GIS for Python People

 

Sara Safavi   / @sarasomewhere

What is GIS?

Technically, Geographic Information Systems is
computer systems, infrastructure, software, an entire industry dedicated to "spatial data"... blah, blah, blah, blah

 

Really, GIS is mostly about "data used to make maps"

Spatial isn't Special

Spatial data is just regular data, with location info attached.

For Example...

Regular data:

Table of firestations in Austin - via data.austintexas.gov

...Spatialized:

Table of firestations in Austin with lat/lon coordinates - via data.austintexas.gov

Which can make:

Map of firestations in Austin - via data.austintexas.gov

That's great...
so what?

Injecting spatial into your everyday data munging is an easy way to punch up the impact of your products:
don't just show what, show where.

 

(Plus, maps just look cool.)

Types of GIS Data

Vector vs. Raster

Spatial data comes in two flavors: vector and raster Source: Penn
	State's 'Nature of Geographic Information'

Most likely, most of the data you'll work with (or create) will be vector data...

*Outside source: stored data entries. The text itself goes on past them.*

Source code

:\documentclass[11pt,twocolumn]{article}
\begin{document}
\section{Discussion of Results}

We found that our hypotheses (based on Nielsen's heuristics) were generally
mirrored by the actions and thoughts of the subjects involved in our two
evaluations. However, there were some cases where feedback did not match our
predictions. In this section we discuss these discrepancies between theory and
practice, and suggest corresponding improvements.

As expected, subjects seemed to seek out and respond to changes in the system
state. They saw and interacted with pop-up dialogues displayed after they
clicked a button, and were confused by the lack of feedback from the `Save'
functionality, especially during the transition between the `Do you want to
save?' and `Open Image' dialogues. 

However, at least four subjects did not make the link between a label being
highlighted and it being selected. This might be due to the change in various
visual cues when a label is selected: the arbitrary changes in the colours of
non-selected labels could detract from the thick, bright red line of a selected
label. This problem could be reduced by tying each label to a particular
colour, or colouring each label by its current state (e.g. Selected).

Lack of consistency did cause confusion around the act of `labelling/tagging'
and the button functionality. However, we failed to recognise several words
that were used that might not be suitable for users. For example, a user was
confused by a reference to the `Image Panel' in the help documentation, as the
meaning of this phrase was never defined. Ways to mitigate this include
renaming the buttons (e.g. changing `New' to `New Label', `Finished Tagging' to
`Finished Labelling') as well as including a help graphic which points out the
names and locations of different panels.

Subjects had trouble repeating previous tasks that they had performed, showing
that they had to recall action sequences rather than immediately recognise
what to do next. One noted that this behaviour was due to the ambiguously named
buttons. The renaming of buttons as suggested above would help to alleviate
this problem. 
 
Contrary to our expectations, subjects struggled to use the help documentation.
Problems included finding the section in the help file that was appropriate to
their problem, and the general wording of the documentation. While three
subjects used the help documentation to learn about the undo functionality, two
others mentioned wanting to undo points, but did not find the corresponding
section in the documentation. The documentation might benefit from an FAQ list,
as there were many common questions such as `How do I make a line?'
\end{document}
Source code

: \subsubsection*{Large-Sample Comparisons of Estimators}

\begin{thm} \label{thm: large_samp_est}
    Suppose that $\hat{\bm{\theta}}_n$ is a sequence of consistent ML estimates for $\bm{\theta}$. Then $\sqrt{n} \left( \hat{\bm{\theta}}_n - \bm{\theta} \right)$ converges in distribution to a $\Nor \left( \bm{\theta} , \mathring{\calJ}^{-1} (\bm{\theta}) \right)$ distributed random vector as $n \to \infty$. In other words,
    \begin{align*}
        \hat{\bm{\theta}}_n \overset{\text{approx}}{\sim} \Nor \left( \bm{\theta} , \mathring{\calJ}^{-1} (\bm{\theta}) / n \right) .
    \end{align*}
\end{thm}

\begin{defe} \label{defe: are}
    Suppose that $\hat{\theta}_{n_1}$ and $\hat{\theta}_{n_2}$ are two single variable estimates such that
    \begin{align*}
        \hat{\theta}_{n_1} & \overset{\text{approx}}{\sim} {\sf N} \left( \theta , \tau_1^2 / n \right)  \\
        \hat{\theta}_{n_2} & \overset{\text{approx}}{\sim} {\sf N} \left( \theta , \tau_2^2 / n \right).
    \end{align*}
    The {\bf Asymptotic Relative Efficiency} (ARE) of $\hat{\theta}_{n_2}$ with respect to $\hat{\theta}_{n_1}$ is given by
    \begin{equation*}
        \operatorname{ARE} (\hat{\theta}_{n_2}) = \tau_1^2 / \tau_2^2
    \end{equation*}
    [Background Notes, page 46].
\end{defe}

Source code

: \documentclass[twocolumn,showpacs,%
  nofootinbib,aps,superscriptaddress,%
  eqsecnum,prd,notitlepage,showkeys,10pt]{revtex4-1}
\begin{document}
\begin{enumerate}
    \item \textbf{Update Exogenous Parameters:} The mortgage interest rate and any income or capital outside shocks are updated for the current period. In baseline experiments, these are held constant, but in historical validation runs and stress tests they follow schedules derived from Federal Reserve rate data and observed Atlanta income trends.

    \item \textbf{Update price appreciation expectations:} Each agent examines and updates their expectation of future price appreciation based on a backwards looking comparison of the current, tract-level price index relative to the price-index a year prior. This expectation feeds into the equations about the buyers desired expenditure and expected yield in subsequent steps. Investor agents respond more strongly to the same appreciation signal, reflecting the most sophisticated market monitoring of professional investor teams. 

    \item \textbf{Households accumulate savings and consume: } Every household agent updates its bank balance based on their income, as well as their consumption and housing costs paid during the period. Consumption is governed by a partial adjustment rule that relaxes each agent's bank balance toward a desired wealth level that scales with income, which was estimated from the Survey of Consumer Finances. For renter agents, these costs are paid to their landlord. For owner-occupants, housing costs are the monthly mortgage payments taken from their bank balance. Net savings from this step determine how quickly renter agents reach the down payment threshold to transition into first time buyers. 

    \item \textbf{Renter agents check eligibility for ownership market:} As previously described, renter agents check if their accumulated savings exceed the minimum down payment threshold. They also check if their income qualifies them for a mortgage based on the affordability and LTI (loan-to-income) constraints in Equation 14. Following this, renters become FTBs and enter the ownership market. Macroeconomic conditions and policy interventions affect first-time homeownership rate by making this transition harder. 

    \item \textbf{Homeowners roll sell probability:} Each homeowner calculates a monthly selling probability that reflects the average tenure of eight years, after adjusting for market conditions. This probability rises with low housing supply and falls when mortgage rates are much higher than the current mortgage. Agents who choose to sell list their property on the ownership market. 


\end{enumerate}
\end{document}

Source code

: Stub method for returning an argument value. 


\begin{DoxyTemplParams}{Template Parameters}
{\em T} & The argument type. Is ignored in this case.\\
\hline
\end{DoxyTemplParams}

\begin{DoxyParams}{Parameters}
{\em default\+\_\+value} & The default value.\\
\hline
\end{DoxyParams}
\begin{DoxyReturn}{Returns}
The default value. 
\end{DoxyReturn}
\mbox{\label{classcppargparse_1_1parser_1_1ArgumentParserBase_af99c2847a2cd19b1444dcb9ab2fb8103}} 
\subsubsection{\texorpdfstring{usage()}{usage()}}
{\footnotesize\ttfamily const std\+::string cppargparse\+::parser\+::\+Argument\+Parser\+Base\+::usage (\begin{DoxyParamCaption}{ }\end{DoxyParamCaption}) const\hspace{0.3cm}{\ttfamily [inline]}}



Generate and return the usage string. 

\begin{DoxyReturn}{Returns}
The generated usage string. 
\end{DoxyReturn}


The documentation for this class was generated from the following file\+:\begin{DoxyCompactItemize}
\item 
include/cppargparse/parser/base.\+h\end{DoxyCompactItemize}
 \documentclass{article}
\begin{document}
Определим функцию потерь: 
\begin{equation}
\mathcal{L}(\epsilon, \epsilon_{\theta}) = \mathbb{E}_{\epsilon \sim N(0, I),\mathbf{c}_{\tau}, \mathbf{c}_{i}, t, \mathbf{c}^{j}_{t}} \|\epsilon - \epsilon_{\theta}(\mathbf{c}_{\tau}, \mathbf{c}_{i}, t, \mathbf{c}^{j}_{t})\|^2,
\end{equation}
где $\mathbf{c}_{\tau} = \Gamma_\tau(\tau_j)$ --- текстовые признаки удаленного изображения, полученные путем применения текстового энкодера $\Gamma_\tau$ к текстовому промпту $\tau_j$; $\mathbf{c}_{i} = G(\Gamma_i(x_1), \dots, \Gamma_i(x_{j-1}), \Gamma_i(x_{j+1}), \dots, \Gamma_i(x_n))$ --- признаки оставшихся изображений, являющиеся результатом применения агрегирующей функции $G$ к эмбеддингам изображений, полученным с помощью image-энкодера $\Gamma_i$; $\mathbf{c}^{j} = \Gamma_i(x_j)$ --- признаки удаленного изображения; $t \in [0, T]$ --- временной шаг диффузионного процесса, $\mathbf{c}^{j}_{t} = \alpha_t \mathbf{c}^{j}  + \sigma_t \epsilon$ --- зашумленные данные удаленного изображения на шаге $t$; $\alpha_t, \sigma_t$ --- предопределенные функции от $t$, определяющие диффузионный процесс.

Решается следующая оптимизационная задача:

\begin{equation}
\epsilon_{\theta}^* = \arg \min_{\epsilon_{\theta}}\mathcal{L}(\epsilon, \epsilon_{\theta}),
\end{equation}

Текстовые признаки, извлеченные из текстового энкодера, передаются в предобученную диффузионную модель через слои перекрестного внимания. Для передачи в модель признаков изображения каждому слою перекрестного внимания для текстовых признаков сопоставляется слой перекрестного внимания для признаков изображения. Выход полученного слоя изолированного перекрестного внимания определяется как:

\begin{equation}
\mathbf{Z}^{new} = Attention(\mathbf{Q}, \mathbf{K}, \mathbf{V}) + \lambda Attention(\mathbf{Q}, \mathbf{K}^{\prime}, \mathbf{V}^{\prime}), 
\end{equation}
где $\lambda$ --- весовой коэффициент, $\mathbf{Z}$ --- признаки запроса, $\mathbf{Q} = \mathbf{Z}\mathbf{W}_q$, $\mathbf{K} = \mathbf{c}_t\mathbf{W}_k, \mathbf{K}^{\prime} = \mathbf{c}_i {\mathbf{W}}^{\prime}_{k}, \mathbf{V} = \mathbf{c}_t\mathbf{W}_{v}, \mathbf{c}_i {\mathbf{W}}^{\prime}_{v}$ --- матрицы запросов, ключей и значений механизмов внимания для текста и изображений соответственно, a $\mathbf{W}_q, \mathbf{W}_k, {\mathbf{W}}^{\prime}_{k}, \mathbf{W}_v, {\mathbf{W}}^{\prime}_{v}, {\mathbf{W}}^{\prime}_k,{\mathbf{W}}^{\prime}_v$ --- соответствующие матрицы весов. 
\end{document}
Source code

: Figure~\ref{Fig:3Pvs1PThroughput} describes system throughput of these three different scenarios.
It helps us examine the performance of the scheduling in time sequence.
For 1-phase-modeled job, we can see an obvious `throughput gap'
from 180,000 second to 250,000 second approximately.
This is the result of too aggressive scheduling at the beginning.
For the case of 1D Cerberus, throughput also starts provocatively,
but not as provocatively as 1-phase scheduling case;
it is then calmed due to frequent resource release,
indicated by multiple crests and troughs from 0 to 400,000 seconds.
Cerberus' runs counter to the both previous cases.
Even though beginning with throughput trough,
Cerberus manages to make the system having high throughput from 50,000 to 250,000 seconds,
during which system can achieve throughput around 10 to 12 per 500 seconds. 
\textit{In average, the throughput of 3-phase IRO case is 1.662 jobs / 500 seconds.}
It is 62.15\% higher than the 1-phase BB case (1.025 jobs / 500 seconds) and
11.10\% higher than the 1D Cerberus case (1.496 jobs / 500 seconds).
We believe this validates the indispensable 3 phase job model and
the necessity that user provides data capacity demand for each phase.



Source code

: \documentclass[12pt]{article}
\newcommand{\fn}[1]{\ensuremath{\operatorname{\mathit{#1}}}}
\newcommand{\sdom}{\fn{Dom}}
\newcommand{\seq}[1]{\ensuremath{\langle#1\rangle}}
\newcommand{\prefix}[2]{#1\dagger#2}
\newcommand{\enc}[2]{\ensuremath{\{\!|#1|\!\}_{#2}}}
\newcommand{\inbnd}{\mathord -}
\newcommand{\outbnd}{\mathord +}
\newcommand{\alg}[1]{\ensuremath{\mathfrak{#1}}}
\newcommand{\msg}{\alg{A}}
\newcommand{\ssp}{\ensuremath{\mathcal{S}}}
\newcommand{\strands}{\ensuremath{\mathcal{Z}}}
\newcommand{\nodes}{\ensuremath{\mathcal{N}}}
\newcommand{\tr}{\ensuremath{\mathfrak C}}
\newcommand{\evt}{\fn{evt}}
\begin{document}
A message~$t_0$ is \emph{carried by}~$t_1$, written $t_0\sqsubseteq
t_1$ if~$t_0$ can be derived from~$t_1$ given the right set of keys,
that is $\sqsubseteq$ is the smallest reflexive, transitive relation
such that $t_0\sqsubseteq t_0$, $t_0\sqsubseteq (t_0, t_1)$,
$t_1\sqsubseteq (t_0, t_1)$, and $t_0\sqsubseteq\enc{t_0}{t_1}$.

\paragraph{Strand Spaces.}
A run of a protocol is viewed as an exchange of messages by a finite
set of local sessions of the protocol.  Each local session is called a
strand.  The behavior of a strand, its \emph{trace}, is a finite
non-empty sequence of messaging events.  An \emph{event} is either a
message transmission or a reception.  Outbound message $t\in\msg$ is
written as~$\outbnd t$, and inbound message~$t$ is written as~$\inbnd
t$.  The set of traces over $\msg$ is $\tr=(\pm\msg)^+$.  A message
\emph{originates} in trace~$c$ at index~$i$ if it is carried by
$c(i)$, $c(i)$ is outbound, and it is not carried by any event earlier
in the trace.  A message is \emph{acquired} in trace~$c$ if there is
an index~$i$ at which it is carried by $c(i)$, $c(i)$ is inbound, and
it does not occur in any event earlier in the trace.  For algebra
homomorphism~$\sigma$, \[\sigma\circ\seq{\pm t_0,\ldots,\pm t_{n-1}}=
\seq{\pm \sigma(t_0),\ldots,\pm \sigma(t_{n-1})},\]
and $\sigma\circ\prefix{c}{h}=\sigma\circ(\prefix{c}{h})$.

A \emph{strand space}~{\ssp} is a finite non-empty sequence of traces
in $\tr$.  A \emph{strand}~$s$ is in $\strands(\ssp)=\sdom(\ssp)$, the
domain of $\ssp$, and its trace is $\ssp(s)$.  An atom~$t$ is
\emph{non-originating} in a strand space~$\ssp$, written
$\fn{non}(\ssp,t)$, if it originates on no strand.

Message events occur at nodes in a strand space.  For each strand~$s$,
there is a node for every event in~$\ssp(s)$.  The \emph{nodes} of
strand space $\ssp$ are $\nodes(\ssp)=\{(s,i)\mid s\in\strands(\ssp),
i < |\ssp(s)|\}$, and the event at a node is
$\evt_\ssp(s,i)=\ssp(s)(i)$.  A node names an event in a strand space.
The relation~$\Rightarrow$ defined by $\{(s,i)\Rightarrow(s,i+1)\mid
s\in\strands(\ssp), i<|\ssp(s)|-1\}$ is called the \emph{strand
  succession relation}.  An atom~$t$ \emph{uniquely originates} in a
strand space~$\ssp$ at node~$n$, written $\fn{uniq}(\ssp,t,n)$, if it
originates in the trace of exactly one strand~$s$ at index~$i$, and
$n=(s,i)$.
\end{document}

...But let's talk about rasters for a minute anyway.

Raster GIS data in
2 minutes or less

Rasters store data in pixel grids:
each pixel (or cell) stores a single value.*


*Trivia: None is still a value.

Rasters can be useful for:

Aerial imagery

Elevation models

Remote sensing

Raster GIS data is the same as "regular" digital images, just with location data attached.

What rasters are good for

Rasters are really good at representing information that uniformly covers a broad area (e.g., elevation).

 

Not so good for "discrete" entities (e.g., firestation locations, congressional districts).

For everything else, there's...

Vector GIS data

Points, lines, and polygons.

Not pixels.

Inherently spatial

Just like geometric points are defined by an (x,y) pair:
geospatial points can be defined by (lat/lon) coordinates.

What's it good for?

  • Points of interest (e.g., firestations)
  • Roads, rivers, boundary lines
  • Lakes, building footprints, census areas
  • etc.

Working With GIS Data

Step 0: look at the big picture

You've found some GIS data. Now what?

You can use QGIS to visualize spatial data:

QGIS. Free & open-source - also offers a whole lot more than visual previews. Edit, query, analyze. Extend existing functionality via Python.

Storing data & GIS formats

Mostly, GIS data is stored like any other data, just with some added "spatial" components.

 

Options: Use a database, serialize your data, or download a shapefile and immediately convert it into something else.

Option 1: Use a database*

*Relational. Usually.

 

GIS data is traditionally stored in a spatial database.

 

That's just a regular database, plus extra spatial-enabled features:

 

  • Geometry: store coordinates alongside attributes
  • Spatial queries: i.e., "find all the pubs within 1 mile of me"
  • Spatial indexing: spatial queries need optimization, too

(Use this)

PostGIS. The PostgreSQL you know & love, plus spatial goodness. Robust, reliable, well-supported.

 

Optional:
Spatialite. Spatially-enabled SQLite. Great for sharing data or development, probably not for production.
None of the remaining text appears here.